Aptimus's Wrubel, a Web veteran who was chief executive of AskJeeves.com, said he thinks that the big advertisers will soon make the transition online. The possibilities of the medium have yet to be fully explored, he said.

"We are now going to see large advertisers do what they did with television in the '50s -- to get behind programming," he said, offering that the advertisers are likely to capitalize on the Internet's social and interactive aspects. "The medium offers a fundamentally different experience for consumers."

Although the University of Phoenix continues to shell out a large sum of money on selling itself -- it spent more on advertising last year than it did for faculty compensation, according to its annual report -- Wrubel is focused on changing how its story is presented.

Like other companies marketing online, the University of Phoenix is considering and adopting new Web advertising strategies, some of which blur the line between advertising and programming.

Being everywhere on the Web, after all, is not the same as being understood or valued.

Wrubel wants to encourage faculty members to have blogs so that when a person searches on a given subject, the results might lead them to the University of Phoenix. He speculates that the company could produce reality-TV "webisodes" involving people going back to school -- a way to find and engage the target audience.

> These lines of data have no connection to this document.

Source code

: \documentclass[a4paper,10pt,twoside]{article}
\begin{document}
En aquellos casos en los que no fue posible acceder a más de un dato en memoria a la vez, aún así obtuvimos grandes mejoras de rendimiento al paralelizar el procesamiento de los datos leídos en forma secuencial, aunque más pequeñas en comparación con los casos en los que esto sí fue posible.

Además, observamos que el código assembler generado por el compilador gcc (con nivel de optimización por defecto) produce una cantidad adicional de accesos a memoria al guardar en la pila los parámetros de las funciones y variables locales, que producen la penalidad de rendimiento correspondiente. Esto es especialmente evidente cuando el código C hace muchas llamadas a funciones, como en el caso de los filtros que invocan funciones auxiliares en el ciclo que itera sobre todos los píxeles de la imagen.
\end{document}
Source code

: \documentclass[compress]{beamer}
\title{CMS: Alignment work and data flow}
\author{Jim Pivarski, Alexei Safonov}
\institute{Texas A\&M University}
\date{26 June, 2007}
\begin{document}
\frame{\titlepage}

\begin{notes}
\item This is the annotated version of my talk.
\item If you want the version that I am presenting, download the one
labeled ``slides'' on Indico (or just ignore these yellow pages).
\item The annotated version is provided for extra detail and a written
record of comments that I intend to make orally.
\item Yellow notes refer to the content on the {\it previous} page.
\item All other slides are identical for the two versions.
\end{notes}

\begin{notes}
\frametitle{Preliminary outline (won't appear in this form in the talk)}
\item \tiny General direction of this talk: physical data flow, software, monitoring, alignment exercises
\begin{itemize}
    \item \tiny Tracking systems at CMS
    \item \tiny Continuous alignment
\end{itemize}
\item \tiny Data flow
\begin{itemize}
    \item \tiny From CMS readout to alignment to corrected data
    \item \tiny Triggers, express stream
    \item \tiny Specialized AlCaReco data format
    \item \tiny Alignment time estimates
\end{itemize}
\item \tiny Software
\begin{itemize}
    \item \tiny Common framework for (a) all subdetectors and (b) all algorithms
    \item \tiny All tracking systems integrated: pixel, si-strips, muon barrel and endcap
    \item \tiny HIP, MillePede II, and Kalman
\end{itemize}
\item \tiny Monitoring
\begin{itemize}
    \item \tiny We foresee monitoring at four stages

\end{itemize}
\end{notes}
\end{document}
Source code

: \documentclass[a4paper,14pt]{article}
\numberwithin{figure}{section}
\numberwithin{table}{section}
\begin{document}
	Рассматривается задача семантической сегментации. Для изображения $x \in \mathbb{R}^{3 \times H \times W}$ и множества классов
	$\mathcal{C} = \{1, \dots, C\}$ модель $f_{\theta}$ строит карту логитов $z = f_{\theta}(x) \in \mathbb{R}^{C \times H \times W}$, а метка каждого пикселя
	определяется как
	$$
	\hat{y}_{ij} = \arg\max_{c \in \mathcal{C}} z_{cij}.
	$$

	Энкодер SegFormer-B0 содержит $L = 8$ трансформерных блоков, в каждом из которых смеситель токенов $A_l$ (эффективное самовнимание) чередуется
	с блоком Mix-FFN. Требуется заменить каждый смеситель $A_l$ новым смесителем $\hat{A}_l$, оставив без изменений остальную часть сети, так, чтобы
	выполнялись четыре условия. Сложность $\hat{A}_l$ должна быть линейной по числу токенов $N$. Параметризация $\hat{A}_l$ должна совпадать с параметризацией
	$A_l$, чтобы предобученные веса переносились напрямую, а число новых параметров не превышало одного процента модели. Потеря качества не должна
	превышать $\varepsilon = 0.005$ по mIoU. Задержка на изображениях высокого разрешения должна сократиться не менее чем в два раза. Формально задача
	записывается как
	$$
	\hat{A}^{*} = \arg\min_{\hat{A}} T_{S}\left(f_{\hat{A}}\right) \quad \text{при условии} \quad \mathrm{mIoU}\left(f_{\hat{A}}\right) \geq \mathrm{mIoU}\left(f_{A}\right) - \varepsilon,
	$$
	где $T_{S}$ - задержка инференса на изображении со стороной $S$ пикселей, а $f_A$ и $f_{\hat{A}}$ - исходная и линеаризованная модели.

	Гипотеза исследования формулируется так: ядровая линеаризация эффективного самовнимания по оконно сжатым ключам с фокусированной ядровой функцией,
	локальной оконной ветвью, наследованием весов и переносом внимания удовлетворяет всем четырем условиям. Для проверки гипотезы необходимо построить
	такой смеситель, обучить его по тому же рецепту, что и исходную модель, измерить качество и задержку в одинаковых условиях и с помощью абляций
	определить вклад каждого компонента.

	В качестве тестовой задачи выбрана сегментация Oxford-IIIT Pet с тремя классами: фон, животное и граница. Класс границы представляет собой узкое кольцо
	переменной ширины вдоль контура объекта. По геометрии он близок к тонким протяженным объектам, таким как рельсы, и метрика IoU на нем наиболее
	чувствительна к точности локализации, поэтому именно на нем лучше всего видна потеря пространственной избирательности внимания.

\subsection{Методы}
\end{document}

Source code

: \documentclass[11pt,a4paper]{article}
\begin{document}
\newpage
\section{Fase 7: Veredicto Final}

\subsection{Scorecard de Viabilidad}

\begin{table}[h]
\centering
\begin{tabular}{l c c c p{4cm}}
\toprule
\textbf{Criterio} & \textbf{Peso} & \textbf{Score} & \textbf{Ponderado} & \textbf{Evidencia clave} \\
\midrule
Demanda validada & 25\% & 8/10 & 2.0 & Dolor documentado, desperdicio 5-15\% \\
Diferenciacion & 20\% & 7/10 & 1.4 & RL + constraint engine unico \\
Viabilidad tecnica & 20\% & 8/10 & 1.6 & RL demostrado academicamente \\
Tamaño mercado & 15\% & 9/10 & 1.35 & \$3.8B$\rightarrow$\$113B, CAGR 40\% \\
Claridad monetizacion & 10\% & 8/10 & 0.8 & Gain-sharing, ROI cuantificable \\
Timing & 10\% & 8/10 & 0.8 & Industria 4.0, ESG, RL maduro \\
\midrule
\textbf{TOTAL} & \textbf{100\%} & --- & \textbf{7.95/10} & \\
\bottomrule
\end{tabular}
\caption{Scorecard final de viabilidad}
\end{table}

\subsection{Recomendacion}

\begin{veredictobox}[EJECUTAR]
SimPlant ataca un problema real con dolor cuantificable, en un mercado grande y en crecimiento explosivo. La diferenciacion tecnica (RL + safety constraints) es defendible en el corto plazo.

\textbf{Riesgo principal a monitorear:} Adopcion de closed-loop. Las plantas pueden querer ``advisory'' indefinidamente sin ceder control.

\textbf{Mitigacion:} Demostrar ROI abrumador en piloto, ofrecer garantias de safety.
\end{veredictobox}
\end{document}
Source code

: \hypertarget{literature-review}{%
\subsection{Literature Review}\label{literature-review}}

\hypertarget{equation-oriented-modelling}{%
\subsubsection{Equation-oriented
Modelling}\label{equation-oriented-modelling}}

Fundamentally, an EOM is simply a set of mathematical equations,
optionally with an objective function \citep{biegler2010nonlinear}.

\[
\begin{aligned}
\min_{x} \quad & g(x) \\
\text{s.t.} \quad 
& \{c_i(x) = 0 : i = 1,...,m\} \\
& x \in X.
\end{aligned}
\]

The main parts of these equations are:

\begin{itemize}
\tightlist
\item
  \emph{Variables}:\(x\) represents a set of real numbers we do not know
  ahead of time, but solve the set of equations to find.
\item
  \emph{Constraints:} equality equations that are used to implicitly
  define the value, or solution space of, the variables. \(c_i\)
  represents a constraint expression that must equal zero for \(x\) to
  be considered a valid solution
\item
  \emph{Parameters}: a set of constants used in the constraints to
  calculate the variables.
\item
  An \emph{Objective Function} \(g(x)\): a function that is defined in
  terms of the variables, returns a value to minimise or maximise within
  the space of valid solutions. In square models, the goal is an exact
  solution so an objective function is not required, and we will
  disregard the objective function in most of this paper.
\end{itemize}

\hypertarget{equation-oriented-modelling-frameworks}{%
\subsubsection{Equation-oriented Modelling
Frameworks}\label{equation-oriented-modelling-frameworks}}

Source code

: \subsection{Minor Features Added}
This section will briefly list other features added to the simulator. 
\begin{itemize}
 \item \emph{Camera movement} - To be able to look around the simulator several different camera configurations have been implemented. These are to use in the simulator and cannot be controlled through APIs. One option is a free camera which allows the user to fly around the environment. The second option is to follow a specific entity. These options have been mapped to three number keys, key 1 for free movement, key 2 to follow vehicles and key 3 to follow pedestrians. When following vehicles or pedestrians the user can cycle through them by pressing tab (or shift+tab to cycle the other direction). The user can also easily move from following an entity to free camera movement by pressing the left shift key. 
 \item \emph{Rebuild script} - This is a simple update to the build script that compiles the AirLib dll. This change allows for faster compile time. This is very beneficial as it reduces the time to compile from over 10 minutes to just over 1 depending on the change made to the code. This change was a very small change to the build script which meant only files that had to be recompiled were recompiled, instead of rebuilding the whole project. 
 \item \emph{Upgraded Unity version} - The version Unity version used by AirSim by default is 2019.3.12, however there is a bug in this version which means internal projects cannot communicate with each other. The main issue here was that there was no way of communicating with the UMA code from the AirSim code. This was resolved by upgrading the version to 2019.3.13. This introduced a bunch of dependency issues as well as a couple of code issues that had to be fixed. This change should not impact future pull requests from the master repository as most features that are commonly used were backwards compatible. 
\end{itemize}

And the company has recently initiated a partnership with the young folksinger Kate Voegele, the first artist signed to MySpace Records.

Voegele is taking University of Phoenix classes online, and a MySpace page with her music includes a Web video diary of her touring and making time for studies.

"It's better than blasting them with banner ads," Wrubel said. "It's the purest form of advertising. It's testimonial. Rather than just remember our banner ads, people can remember our story."